Il decreto Cura Italia, oltre a sbagliare la regolamentazione dei prestiti straordinari per le Pmi che dovrebbe essere rivista con la nuova norma attesa invano da giorni, ha completamente dimenticato le grandi aziende. La maggior parte delle agevolazioni è limitata a chi ha un fatturato inferiori ai due milioni di euro. Ma le società più grandi, sebbene in genere abbiano una capacità finanziaria maggiore, se sono tra quelle fermate dal «lockdown» sanitario vengono colpite duramente dalla crisi e, se non ce la fanno a pagare stipendi e fornitori, si rischia di innescare una spirale di sofferenze che si allarga a tutti i livelli del mondo produttivo.
«Noi ci opporremo sempre a puntare sul reddito di emergenza anziché garantire il lavoro - dice Giacomoni, che è membro del coordinamento di presidenza di Forza Italia - . Chiediamo che il governo ascolti gli imprenditori ma con il giusto approccio: condizionare la garanzia dello Stato sui prestiti significa che, se ad esempio un fornitore o un lavoratore segnala che l'imprenditore non paga, tu revochi il finanziamento.
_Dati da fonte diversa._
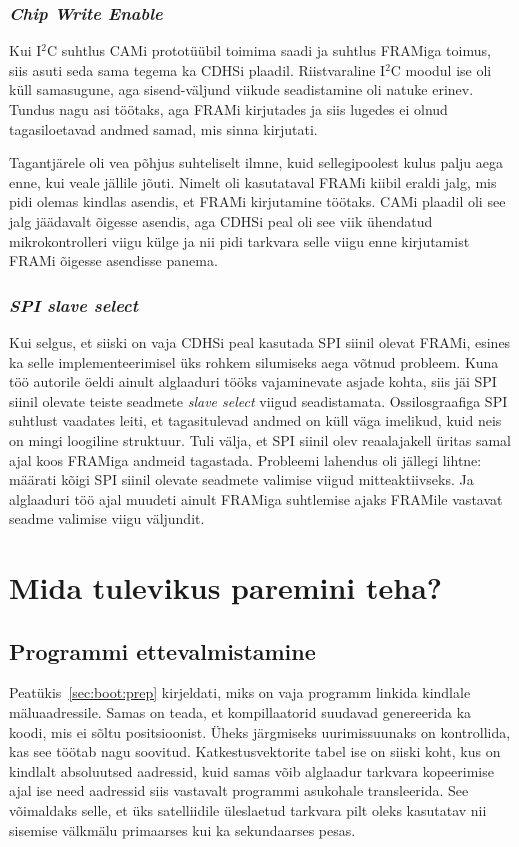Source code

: \documentclass[12pt,a4paper]{article}
\newcommand{\iic}{I${}^2$C }
\begin{document}
\subsubsection{\textit{Chip Write Enable}}
Kui \iic suhtlus CAMi prototüübil toimima saadi ja suhtlus FRAMiga toimus, siis
asuti seda sama tegema ka CDHSi plaadil. Riistvaraline \iic moodul ise oli küll
samasugune, aga sisend-väljund viikude seadistamine oli natuke erinev. Tundus
nagu asi töötaks, aga FRAMi kirjutades ja siis lugedes ei olnud tagasiloetavad
andmed samad, mis sinna kirjutati.

Tagantjärele oli vea põhjus suhteliselt ilmne, kuid sellegipoolest kulus palju
aega enne, kui veale jällile jõuti. Nimelt oli kasutataval FRAMi kiibil eraldi
jalg, mis pidi olemas kindlas asendis, et FRAMi kirjutamine töötaks. CAMi
plaadil oli see jalg jäädavalt õigesse asendis, aga CDHSi peal oli see viik
ühendatud mikrokontrolleri viigu külge ja nii pidi tarkvara selle viigu enne
kirjutamist FRAMi õigesse asendisse panema.

\subsubsection{\textit{SPI slave select}}
Kui selgus, et siiski on vaja CDHSi peal kasutada SPI siinil olevat FRAMi,
esines ka selle implementeerimisel üks rohkem silumiseks aega võtnud probleem.
Kuna töö autorile öeldi ainult alglaaduri tööks vajaminevate asjade kohta, siis
jäi SPI siinil olevate teiste seadmete \textit{slave select} viigud
seadistamata. Ossilosgraafiga SPI suhtlust vaadates leiti, et tagasitulevad
andmed on küll väga imelikud, kuid neis on mingi loogiline struktuur. Tuli
välja, et SPI siinil olev reaalajakell üritas samal ajal koos FRAMiga andmeid
tagastada. Probleemi lahendus oli jällegi lihtne: määrati kõigi SPI siinil
olevate seadmete valimise viigud mitteaktiivseks. Ja alglaaduri töö ajal muudeti
ainult FRAMiga suhtlemise ajaks FRAMile vastavat seadme valimise viigu väljundit.

\section{Mida tulevikus paremini teha?}
\subsection{Programmi ettevalmistamine}
Peatükis~\ref{sec:boot:prep} kirjeldati, miks on vaja programm linkida kindlale
mäluaadressile. Samas on teada, et kompillaatorid suudavad genereerida ka koodi,
mis ei sõltu positsioonist. Üheks järgmiseks uurimissuunaks on kontrollida, kas
see töötab nagu soovitud. Katkestusvektorite tabel ise on siiski koht, kus on
kindlalt absoluutsed aadressid, kuid samas võib alglaadur tarkvara kopeerimise
ajal ise need aadressid siis vastavalt programmi asukohale transleerida. See
võimaldaks selle, et üks satelliidile üleslaetud tarkvara pilt oleks kasutatav
nii sisemise välkmälu primaarses kui ka sekundaarses pesas.
\end{document}
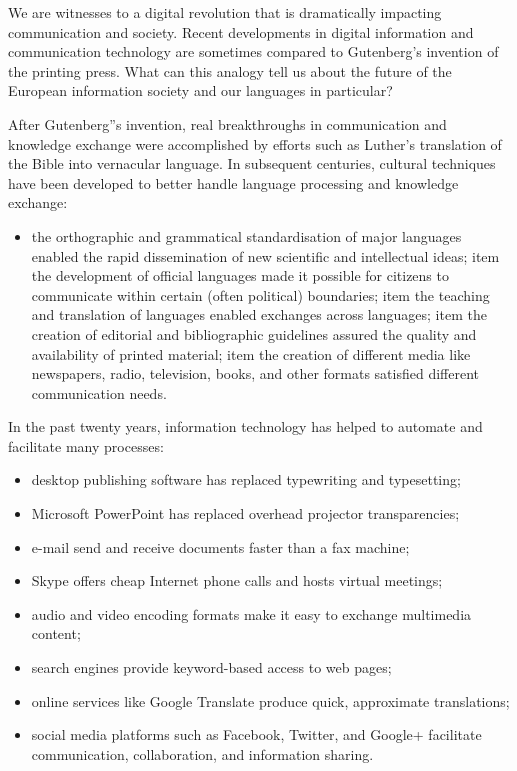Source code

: \documentclass[]{../../metanetpaper}
\begin{document}
\begin{multicols}{2}

We are witnesses to a digital revolution that is dramatically impacting
communication and society. Recent developments in digital information and
communication technology are sometimes compared to Gutenberg's invention of
the printing press. What can this analogy tell us about the future of the
European information society and our languages in particular?



After Gutenberg''s invention, real breakthroughs in communication and
knowledge exchange were accomplished by efforts such as Luther's translation
of the Bible into vernacular language. In subsequent centuries, cultural
techniques have been developed to better handle language processing and
knowledge exchange:

\begin{itemize}
\item the orthographic and grammatical standardisation of major languages enabled
the rapid dissemination of new scientific and intellectual ideas;
item the development of official languages made it possible for citizens to
 communicate within certain (often political) boundaries;
item the teaching and translation of languages enabled exchanges across languages;
item the creation of editorial and bibliographic guidelines assured the quality and
availability of printed material;
item the creation of different media like newspapers, radio, television, books,
 and other formats satisfied different communication needs. 
\end{itemize}


In the past twenty years, information technology has helped to automate and facilitate many processes:
\begin{itemize}
\item desktop publishing software has replaced typewriting and typesetting;
\item Microsoft PowerPoint has replaced overhead projector transparencies;
\item e-mail send and receive documents faster than a fax machine;
\item Skype offers cheap Internet phone calls and hosts virtual meetings;
\item audio and video encoding formats make it easy to exchange multimedia
  content;
\item search engines provide keyword-based access to web pages;
\item online services like Google Translate produce quick, approximate
  translations;
\item social media platforms such as Facebook, Twitter, and Google+ facilitate
  communication, collaboration, and information sharing.
\end{itemize}



\end{multicols}
\end{document}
Va evitato invece che la proposta degli imprenditori venga tradotta in nuova burocrazia e macchino si adempimenti».
Il timore di Forza Italia è che invece prevalgano gli istinti assistenzialisti.
Pur riconoscendo la necessità di un sostegno a chi in questo momento non ha reddito, la proposta azzurra resta contraria a omologhi del reddito di cittadinanza, puntando invece sulla ricetta liberale: taglio delle tasse e produzione di ricchezza per garantire benessere al maggior numero di persone.